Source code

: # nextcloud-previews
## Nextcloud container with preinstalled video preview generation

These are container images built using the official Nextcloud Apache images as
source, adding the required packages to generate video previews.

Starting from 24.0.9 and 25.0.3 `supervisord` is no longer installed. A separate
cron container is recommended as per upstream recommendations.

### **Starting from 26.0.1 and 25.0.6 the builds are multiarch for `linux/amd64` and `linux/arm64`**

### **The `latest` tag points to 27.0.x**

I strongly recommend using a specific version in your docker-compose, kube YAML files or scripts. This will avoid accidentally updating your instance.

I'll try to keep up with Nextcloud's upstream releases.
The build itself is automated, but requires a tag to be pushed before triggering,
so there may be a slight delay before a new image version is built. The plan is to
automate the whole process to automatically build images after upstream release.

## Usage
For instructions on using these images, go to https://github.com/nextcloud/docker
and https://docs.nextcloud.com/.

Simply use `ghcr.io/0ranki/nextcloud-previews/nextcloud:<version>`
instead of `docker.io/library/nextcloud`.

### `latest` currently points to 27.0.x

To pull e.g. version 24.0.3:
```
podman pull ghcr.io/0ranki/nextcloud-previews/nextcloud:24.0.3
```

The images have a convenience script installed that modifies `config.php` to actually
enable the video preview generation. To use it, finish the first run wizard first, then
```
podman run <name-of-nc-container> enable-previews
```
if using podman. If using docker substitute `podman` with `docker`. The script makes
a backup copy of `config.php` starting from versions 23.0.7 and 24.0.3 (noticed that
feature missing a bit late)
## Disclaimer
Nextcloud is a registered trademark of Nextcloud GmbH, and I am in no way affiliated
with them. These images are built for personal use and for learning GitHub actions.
○ ○ ○ ○
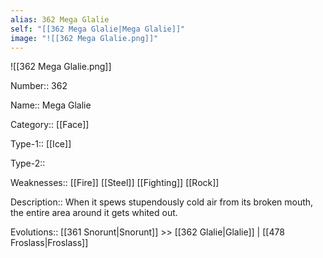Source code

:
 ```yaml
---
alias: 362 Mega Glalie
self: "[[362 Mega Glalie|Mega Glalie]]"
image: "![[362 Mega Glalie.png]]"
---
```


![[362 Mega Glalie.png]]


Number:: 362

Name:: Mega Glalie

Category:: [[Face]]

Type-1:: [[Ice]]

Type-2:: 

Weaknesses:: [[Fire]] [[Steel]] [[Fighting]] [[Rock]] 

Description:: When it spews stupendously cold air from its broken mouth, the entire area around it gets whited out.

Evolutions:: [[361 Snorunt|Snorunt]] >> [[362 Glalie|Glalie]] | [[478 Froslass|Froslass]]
○ ○ ○ ○
**YOUR ASSIGNMENT:** Check each line of the entries, and copy the ones that contain "built".

**ANSWER SECTION:**
These are container images built using the official Nextcloud Apache images as
so there may be a slight delay before a new image version is built. The plan is to
with them. These images are built for personal use and for learning GitHub actions.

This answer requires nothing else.